As all eyes turned to her, she lifted the real Golden Helm to her head and, with a gleeful laugh, lowered it…

The world vanished in a flood of light, and three voices screamed in agonizing pain and terror. The Vanguard collapsed to the stone floor, blinded and half-deafened by the horrible shrieks. And then they just stopped. As vision returned, only the Golden Helm of Dolórüska the Damned remained, laying in the spot where Medea had stood — surrounded by a circle of charred stone

•• •• ••

Later, the Vanguard were gathered about the Round Table in their Ready Room at Vanguard HQ, high atop the famed AzTech Pyramid. It was another beautiful summer day in Astoria, and things had been surprisingly quiet since their return from New Atlantis. With not much crime to report on, the meeting was ending early. Life was good.

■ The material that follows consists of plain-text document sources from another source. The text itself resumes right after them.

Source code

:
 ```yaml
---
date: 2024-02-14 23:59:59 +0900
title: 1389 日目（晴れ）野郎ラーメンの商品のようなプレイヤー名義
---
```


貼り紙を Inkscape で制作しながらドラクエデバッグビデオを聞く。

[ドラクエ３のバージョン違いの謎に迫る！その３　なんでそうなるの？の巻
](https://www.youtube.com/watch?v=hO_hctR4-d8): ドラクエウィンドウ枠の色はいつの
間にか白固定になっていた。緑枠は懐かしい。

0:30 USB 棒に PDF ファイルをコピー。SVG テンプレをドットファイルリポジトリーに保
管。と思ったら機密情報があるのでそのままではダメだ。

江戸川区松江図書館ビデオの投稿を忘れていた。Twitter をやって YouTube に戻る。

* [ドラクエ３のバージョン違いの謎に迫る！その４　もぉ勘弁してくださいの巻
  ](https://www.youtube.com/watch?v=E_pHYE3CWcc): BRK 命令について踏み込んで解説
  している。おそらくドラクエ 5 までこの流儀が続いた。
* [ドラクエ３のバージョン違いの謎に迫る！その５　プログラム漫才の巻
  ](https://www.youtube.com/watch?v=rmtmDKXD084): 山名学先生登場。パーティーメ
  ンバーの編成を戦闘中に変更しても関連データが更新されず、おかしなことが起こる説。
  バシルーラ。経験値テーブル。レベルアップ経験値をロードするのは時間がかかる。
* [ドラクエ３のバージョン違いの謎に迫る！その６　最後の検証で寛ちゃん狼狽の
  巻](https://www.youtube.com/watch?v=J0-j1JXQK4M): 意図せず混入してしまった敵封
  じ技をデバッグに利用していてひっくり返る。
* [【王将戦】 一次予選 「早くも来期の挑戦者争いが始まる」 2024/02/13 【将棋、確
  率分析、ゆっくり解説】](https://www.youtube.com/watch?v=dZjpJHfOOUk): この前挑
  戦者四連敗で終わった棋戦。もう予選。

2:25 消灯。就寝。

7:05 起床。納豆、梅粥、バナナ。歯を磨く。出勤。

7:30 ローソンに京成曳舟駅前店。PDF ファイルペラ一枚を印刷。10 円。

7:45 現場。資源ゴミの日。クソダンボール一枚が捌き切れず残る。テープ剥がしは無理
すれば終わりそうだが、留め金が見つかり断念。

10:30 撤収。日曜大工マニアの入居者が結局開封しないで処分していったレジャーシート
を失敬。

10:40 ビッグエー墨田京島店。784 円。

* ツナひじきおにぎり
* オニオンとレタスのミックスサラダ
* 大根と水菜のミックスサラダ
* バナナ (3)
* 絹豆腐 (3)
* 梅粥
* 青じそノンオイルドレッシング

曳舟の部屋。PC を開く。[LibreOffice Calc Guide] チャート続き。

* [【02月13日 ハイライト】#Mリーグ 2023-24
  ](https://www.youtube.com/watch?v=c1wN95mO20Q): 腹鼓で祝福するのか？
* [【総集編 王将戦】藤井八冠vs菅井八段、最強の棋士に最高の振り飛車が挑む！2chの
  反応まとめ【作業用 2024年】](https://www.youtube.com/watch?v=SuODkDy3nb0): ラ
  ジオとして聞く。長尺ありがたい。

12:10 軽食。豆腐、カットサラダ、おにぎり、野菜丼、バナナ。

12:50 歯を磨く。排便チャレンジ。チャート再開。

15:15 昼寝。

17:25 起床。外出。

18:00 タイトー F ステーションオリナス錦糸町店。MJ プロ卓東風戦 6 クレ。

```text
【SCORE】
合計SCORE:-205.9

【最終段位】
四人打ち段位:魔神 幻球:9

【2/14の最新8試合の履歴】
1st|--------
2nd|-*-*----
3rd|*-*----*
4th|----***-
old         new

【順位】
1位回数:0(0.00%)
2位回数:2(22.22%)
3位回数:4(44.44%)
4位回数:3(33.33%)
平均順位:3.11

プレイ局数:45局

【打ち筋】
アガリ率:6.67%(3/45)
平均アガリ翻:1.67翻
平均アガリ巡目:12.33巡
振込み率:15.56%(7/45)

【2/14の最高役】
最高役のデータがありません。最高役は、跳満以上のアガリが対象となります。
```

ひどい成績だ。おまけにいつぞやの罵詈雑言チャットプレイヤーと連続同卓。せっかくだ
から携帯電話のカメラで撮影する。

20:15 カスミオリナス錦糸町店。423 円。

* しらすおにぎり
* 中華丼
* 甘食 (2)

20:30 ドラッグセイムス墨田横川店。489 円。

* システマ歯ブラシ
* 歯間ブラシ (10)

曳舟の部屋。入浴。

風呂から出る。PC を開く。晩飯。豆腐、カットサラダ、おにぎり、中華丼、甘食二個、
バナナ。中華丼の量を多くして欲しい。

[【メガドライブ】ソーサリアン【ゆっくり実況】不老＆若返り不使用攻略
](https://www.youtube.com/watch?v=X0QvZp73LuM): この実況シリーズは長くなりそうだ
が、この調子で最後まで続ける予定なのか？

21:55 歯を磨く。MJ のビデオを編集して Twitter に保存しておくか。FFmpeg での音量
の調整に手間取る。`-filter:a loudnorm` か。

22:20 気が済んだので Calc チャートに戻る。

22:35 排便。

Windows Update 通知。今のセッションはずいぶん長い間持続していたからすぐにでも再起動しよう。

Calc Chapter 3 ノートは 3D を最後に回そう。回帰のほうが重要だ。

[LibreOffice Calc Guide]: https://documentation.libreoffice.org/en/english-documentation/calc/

But then the red phone in the corner of the room rang, and everyone tensed. A call on that particular phone could mean only one thing – serious trouble was going on somewhere in the city. The Mayor only called on her dedicated special hotline when things were beyond the police!

“Hello Madame Mayor,” Scion said as he lifted the receiver, putting it to his ear. “How can we help?”

“Good morning Scion,” Mayor Syrett said, sounding all business. “I’m afraid the forces of E.V.A.L. have struck again – the master super villainess Sandblaster and her gang of sand-themed minions are robbing the main branch of the First National Bank even as we speak! The police are helpless against them… I’m afraid only the Vanguard can stop her!”

“Have no fear, ma’am, the Vanguard is on the way!” Scion hung up the phone and turned to his teammates. “It looks like the vacation is over, friends – our old chum Sandblaster is back in town, and up to her old tricks. It’s time to earn our keep again!”